A motivação para que os partidos distribuírem desigualmente os recursos entre seus candidatos seriam: (i) candidato puxador de votos; (ii) candidato viabilizou a arrecadação de grande soma de recursos de campanha; e (iii) influência do candidato dentro do partido. São questões legítimas, não tem porque exigir igualdade de condições entre competidores do mesmo partido. A desigualdade existente atualmente é bem maior.
Poderia até acabar com prestação de contas individuais dos candidatos, substituindo por uma prestação da campanha do partido, discriminando os gastos de campanha de cada candidato.
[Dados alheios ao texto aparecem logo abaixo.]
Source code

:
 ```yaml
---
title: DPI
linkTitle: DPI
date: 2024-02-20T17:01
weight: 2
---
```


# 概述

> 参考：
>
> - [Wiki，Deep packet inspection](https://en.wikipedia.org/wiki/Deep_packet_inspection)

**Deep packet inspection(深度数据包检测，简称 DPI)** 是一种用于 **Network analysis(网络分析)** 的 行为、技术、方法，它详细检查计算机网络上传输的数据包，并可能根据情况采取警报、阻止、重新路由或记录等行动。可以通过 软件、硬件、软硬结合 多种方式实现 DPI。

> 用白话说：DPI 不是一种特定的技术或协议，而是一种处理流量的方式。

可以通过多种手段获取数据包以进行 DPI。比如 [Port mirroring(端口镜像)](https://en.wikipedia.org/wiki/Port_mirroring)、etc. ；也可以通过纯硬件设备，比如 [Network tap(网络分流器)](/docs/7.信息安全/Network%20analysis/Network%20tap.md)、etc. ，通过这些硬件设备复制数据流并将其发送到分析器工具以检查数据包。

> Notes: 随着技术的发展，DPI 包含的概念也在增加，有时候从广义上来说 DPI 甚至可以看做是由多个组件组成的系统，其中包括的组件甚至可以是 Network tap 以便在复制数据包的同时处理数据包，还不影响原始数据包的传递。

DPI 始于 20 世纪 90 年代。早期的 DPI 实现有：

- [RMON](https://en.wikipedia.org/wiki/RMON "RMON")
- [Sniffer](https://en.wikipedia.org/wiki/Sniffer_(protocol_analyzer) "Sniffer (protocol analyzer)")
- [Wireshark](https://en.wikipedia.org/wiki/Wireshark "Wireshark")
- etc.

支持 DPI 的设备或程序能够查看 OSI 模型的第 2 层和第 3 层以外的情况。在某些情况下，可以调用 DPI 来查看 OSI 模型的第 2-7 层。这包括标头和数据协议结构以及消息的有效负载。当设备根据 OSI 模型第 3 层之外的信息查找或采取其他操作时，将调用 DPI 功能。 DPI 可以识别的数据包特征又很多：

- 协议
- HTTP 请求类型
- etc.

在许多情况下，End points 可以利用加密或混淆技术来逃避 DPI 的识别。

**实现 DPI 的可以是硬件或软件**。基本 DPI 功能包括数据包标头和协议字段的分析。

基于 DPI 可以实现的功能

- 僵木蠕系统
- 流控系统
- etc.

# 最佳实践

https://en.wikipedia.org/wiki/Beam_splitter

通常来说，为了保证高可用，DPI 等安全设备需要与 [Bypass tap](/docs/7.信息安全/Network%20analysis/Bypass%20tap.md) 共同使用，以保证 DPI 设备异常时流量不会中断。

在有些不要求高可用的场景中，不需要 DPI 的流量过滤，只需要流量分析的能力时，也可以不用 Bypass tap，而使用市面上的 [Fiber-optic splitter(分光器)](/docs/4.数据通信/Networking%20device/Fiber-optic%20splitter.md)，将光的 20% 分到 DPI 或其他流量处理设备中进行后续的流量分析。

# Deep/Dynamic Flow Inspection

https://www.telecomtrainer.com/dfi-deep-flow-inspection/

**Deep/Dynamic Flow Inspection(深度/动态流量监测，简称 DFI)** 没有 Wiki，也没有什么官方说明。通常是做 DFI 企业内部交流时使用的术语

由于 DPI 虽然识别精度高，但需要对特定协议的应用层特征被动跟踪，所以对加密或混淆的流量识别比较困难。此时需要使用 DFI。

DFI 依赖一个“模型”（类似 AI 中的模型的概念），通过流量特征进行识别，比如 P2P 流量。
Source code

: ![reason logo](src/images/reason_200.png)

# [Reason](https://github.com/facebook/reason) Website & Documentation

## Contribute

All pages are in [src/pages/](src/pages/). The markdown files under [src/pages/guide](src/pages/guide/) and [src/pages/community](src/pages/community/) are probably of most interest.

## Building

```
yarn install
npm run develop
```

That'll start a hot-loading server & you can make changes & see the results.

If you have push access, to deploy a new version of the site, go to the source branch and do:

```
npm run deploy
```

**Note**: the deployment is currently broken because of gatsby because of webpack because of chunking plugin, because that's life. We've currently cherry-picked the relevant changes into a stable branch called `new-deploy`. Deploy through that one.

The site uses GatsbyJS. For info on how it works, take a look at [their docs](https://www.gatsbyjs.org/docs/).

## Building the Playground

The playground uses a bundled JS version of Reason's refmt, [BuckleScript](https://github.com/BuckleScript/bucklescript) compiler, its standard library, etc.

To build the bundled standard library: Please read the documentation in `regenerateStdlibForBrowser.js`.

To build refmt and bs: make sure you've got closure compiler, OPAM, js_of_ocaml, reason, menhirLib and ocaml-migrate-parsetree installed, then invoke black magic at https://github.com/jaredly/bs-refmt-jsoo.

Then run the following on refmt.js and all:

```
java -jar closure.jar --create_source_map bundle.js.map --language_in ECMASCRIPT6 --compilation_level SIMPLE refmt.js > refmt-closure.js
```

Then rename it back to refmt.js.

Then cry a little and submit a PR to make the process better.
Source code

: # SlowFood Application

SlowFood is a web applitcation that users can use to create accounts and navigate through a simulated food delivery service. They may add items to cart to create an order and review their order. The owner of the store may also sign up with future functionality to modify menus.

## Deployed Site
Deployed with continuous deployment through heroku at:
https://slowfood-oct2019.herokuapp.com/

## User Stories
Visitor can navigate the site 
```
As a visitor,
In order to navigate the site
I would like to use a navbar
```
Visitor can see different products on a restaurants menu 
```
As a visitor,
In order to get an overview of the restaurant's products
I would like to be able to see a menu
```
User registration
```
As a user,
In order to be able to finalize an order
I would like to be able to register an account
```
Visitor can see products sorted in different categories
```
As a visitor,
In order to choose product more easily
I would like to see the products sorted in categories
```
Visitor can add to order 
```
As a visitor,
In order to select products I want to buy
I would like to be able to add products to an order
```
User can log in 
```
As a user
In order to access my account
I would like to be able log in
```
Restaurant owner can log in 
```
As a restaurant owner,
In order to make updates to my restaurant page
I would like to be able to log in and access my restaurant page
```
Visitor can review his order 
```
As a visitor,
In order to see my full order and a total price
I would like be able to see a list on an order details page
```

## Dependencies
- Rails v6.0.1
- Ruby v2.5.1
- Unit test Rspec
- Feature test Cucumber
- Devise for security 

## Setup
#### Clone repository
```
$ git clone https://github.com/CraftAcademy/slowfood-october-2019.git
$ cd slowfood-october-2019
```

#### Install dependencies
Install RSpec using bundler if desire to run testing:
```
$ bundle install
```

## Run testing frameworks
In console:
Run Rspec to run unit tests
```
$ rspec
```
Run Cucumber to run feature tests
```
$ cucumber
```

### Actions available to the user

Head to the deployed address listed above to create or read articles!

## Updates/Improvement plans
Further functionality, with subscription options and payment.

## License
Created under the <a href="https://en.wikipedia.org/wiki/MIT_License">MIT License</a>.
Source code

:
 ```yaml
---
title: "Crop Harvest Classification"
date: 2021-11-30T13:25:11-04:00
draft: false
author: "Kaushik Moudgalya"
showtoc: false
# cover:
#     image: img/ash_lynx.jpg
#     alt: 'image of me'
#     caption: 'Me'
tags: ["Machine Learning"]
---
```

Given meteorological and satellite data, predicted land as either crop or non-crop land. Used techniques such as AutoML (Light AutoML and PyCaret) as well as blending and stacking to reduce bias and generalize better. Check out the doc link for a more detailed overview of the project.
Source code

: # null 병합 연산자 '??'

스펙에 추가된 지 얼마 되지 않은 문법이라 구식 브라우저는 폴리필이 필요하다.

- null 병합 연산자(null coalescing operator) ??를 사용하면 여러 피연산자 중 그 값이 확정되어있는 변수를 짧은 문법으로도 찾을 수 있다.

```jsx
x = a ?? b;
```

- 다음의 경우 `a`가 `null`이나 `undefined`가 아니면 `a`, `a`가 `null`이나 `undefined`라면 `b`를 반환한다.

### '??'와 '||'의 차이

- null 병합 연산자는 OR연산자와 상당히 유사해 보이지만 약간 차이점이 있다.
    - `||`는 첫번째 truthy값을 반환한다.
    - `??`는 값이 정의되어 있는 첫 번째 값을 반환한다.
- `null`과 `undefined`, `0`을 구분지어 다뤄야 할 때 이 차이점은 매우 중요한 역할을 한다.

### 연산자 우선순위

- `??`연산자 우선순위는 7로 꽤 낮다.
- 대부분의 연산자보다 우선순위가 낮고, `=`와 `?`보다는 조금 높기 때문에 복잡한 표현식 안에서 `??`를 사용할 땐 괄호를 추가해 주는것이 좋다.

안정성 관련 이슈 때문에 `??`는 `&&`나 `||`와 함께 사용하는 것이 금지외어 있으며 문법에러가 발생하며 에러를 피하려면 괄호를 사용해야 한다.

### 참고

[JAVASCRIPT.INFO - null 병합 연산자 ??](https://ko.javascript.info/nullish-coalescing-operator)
Ou seja, o partido deveria discriminar a origem dos recursos arrecadados e a destinação desses recursos, inclusive discriminando as despesas dos candidatos individualmente.
A empreiteira hipotética daquele exemplo quando fizesse doação a determinado candidato por meio do partido estaria contribuindo para todos os candidatos daquele partido, mesmo que fosse direcionada maior parcela de recursos para seu candidato. O candidato que se esforçasse para obter recursos das empresas para sua campanha estaria colaborando para a campanha de seus companheiros de partido. Isso é um desincentivo para o individualismo das campanhas, e fortalecia a estratégia de arrecadação partidária no seu conjunto. Os partidos deveriam ser instrumentos mais eficientes de arrecadação de recursos para campanha do que seus candidatos individuais.
Em resumo, o foco da legislação deveria ser combater as doações ilegais, não as legalizadas, como ocorrem nas doações aos partidos para os candidatos. Podem-se criar mecanismos para aperfeiçoá-las, mas a decisão do TSE foi na contramão. O sistema atual de doações é insano. Incentiva os candidatos individuais a competirem vorazmente por recursos de campanha. Isso compromete o sistema democrático, pois deixa todos os políticos sob suspeição. É preciso que as regras reforcem o papel dos partidos no financiamento das campanhas, tirando o foco dos candidatos individuais. A competição política não pode ser somente uma disputa por recursos de campanha entre candidatos.
A medida poderia ser acompanhada de outra igualmente importante: proibição das coligações nas eleições parlamentares. O eleitor ao votar no candidato do PSDB não contribuirá para eleger candidato do PPS ou DEM. Ou ainda, o eleitor que votará no PT, seu voto não servirá para eleger candidato do PMDB. São medidas que fortalecem os partidos e reduzem a influência do dinheiro sobre os candidatos individuais. O equívoco do TSE é não entender a magnitude do problema do individualismo das campanhas. E, assim, trabalhar no sentido de reduzir as distorções do sistema, não o contrário.